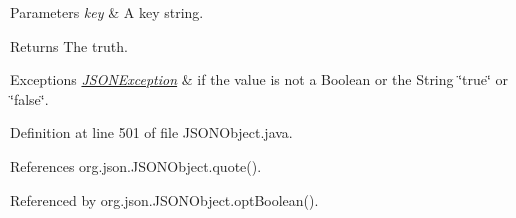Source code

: \begin{DoxyParams}{Parameters}
{\em key} & A key string. \\
\hline
\end{DoxyParams}
\begin{DoxyReturn}{Returns}
The truth. 
\end{DoxyReturn}

\begin{DoxyExceptions}{Exceptions}
{\em \hyperlink{classorg_1_1json_1_1_j_s_o_n_exception}{J\-S\-O\-N\-Exception}} & if the value is not a Boolean or the String \char`\"{}true\char`\"{} or \char`\"{}false\char`\"{}. \\
\hline
\end{DoxyExceptions}


Definition at line 501 of file J\-S\-O\-N\-Object.\-java.



References org.\-json.\-J\-S\-O\-N\-Object.\-quote().



Referenced by org.\-json.\-J\-S\-O\-N\-Object.\-opt\-Boolean().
══════════════════════════════
Could you reproduce, exactly as written, the lines running from the one with "References org.\-json.\-J\-S\-O\-N\-Object.\-quote()." to the end of the entries above?

References org.\-json.\-J\-S\-O\-N\-Object.\-quote().



Referenced by org.\-json.\-J\-S\-O\-N\-Object.\-opt\-Boolean().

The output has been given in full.